Despite widespread clinical application of DCE-MRI, it suffers from a lack of standardization and accuracy, especially with respect to the AIF4. It is not possible to accurately measure high, rapidly changing [Gd] in the AIF from T1 measurements alone as MR signal saturates at these concentrations. The use of phase information is more desirable where no such saturation occurs4. In the steady-state washout of the phase-derived AIF, inaccuracies may occur due to inadequate phase accrual, flip angle error, partial-volume effects, and high temporal resolution requirement4,5. The Phase+MOLLI method presented is accurate and fast for computing the entire AIF for DCE-MRI (Fig. 4). MOLLI T1 measurements used to measure AIFw were validated in static phantoms with gold-standard T1 measurements (EPI-IR) (Fig. 3).
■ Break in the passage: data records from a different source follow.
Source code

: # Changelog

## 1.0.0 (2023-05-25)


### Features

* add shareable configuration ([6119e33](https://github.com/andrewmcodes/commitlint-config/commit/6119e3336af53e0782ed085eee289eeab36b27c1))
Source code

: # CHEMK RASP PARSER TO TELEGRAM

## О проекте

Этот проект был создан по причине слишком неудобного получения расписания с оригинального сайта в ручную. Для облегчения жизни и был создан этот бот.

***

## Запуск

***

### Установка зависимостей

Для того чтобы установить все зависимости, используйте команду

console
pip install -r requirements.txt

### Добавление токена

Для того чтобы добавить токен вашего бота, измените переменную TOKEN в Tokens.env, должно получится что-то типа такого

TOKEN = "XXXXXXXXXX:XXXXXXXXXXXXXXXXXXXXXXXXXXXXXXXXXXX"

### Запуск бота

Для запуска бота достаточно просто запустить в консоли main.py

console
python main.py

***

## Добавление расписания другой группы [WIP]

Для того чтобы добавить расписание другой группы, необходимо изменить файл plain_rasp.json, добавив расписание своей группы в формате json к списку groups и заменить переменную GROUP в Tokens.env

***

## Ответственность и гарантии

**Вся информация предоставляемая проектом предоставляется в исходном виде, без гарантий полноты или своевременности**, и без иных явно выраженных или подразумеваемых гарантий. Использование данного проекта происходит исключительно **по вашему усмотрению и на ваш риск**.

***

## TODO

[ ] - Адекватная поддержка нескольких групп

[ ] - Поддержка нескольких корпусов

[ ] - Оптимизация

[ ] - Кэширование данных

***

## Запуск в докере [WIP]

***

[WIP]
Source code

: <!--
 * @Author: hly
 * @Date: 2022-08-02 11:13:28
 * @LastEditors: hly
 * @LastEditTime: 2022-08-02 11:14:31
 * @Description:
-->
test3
Flow was found to have a significant effect on MOLLI 1/T1 values between pre- and post-DCE (Fig. 1). [Gd] accuracy from MOLLI can be improved by using a calibration curve generated from a combination of MOLLI-Brain and MOLLI-Blood measurement parameters by using flow-insensitive MOLLI-Combination (Fig. 2).

Conclusion

There is currently no gold-standard for determining the AIF in DCE-MRI. The Phase+MOLLI technique provides an important improvement over previous methods since it avoids signal saturation and gives correct [Gd] values for the washout of the AIF. The Phase+MOLLI method provides an accurate, reproducible, and flow-insensitive AIF for clinical DCE-MRI.

Acknowledgements

The authors would like to thank the Ontario Research Fund and GE Healthcare who provided funding for the phantom used in our experiments.

References

1. A.R. Padhani and J.E. Husband. “Dynamic Contrast-enhanced MRI Studies in Oncology with and Emphasis on Quantification, Validation and Human Studies.” Clin Radiol. 56(8), 607-620 (2001).
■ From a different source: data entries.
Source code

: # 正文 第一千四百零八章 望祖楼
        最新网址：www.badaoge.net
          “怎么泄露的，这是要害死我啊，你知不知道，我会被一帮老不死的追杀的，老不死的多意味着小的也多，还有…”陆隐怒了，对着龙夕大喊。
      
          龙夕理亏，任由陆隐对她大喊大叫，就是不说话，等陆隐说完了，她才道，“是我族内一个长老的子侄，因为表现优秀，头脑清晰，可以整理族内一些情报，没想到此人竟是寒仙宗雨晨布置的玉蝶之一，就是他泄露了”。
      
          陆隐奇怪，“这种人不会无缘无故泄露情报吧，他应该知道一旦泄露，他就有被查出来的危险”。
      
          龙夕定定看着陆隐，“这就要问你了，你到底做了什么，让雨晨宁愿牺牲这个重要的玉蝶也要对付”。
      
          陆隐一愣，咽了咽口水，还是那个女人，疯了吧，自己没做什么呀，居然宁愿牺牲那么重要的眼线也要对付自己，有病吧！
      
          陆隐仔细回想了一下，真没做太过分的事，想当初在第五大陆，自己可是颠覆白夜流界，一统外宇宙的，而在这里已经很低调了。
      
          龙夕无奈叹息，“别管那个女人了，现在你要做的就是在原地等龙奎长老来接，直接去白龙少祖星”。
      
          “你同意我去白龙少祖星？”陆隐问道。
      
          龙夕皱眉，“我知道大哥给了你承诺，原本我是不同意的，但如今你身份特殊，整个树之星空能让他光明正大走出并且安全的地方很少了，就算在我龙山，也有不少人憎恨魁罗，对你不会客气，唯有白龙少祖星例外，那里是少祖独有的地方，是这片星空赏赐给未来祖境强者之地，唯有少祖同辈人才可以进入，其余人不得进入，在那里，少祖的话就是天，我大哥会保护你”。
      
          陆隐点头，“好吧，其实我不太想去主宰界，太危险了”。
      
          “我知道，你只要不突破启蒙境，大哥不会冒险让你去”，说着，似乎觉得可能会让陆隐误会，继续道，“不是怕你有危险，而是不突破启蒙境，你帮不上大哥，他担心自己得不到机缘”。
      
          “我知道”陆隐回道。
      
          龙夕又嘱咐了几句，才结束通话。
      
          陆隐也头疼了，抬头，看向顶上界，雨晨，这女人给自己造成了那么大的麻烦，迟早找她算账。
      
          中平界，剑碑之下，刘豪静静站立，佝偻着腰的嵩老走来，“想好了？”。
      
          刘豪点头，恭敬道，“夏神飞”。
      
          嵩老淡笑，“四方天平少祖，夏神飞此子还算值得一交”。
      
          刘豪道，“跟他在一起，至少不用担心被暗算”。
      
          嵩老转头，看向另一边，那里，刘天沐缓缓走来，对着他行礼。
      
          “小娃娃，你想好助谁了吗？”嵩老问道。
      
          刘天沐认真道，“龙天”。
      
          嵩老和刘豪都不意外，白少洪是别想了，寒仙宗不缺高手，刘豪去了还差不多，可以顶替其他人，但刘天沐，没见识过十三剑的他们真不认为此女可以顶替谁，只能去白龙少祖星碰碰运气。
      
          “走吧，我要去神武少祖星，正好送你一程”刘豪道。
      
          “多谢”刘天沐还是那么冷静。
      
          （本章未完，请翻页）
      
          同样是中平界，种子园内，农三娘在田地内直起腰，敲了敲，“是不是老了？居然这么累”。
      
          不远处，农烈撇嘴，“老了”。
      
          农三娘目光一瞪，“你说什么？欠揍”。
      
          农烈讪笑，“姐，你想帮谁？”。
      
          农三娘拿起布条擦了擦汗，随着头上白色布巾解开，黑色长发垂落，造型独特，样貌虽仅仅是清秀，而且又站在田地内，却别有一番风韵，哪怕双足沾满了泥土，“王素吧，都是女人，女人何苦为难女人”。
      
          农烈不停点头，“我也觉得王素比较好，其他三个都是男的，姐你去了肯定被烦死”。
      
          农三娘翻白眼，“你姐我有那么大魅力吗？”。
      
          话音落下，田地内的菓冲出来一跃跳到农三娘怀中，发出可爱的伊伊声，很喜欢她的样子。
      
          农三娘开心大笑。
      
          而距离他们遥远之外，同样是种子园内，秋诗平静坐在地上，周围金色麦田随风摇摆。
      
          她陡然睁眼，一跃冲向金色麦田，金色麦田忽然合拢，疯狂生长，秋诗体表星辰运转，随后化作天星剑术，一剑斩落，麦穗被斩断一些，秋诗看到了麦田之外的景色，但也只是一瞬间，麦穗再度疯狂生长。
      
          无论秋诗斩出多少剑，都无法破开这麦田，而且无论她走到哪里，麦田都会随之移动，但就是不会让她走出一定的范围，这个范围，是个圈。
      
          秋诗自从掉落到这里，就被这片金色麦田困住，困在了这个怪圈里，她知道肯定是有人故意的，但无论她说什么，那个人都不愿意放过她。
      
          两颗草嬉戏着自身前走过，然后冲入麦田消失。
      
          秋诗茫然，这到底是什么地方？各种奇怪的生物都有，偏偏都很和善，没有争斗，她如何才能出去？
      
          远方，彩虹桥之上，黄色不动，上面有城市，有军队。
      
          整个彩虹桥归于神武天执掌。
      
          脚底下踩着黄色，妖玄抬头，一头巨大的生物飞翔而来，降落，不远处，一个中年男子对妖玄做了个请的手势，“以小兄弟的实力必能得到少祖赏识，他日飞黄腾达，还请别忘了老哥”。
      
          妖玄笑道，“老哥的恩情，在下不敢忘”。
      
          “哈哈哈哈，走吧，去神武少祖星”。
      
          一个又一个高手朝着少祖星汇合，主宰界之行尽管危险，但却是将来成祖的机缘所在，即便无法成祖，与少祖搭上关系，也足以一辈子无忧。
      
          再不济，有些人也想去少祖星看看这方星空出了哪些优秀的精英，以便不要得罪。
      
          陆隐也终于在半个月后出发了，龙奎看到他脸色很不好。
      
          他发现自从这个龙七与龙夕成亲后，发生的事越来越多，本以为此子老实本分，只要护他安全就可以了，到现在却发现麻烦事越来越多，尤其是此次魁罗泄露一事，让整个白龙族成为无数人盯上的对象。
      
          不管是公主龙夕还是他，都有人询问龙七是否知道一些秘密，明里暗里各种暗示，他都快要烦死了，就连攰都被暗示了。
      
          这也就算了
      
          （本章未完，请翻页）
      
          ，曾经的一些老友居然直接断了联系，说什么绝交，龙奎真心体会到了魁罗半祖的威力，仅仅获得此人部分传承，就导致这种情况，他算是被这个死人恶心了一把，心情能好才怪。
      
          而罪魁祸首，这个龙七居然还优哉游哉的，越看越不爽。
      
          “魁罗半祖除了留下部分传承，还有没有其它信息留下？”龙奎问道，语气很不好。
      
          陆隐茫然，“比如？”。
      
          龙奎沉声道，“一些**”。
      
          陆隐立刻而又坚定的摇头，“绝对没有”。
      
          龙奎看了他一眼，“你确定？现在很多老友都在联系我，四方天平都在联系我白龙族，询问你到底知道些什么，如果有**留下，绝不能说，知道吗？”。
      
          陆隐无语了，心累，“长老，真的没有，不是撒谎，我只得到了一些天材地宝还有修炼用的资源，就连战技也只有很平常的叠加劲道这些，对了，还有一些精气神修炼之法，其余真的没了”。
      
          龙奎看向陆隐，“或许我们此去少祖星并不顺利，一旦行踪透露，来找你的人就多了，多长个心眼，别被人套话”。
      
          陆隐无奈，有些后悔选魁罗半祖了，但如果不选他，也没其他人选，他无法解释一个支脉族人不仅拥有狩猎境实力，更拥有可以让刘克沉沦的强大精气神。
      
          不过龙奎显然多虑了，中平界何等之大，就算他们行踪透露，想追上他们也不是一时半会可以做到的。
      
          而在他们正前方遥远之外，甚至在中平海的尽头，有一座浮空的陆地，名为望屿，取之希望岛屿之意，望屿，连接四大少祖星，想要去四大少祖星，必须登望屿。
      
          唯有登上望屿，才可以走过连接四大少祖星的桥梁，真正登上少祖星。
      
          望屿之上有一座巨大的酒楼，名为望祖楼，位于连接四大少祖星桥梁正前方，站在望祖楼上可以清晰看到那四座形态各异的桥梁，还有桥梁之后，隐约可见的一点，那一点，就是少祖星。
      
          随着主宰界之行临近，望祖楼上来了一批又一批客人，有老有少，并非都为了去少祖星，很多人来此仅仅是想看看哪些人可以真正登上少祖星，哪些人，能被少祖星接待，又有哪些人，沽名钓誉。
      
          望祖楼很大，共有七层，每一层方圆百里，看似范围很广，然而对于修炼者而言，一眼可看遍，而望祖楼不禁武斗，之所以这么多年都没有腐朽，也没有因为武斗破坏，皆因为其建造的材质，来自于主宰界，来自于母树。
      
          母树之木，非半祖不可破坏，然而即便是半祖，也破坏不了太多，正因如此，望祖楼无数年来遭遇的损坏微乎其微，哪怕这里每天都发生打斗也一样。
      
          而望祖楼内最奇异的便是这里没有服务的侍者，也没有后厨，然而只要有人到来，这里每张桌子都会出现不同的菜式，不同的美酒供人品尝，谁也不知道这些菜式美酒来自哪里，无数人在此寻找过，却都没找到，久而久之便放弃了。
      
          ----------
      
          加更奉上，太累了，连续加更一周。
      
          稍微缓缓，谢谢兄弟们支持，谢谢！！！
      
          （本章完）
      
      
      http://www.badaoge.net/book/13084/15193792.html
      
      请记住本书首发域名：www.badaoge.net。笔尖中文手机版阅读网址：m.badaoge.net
2. D.R. Messroghli, et al. “Modified Look-Locker Inversion Recovery (MOLLI) for High-Resolution T1 Mapping of the Heart.” Magn Reson Med. 52(1), 141-146 (2004).

3. C. Foottit, et al. “Determination of the Venous Output Function from MR Signal Phase: Feasibility for Quantitative DCE-MRI in Human Brain.” Magn Reson Med. 63(3), 772-781 (2010).

4. G.O. Cron, et al. “A comparison of T2*-weighted magnitude and Phase Imaging for Measuring the Arterial Input Function in the Rat Aorta Following Intravenous Injection of Gadolinium Contrast Agent.” Magn Reson Imaging. 23(5), 619-627 (2005).

5. G.J.M. Parker, et al. “Experimentally-derived functional form for a population-averaged high-temporal-resolution arterial input function for dynamic contrast-enhanced MRI.” Magn Reson Med. 56(5), 993-1000 (2006).

Figures

Figure 1. 1/T1 was measured when phantom fluid was static, divided by 1/­T1 when fluid was flowing for two trials. This ratio indicates the effect of flow on MOLLI measurements. When the ratio is close to one, flow effect is negligible. Blue indicates results for MOLLI-Brain (∆TI=750 ms); green shows results for MOLLI-Blood (∆TI=175 ms). Darker bars indicate pre-DCE, where [Gd] was small but non-zero. Lighter bars are for post-DCE (18 minutes after Gd injection). The pre-DCE and post-DCE ratios differed for all acquisitions but was closer to one for MOLLI-Brain. The ratio was nearly unity for all post-DCE. (***P<0.0001)

Figure 2. [Gd] values obtained from MOLLI T1 measurements and relaxivity values from three different calibrations: using the MOLLI-Blood protocol (optimized for high [Gd]), the MOLLI-Brain protocol (optimized for low [Gd]) and a combination of the two. The MOLLI-Combination calibration provides results that are insensitive to flow. (**P<0.01, ***P<0.0001)

Figure 3. Excellent correlation (r2 = 0.9899, P < 0.0001) is observed for [Gd] values obtained from MOLLI and EPI-IR (gold-standard) T1 measurements in static phantom experiments over a wide range of [Gd]. This validates the use of MOLLI as a fast and accurate method for computing [Gd].

Figure 4. Average of seven AIF curves computed from Phase-only (blue) and Phase+MOLLI methods (pink) overlaid with the gold-standard EPI-IR AIFw. A significant difference (P = 0.024) between AIFw values was observed between Phase-only and Phase+MOLLI.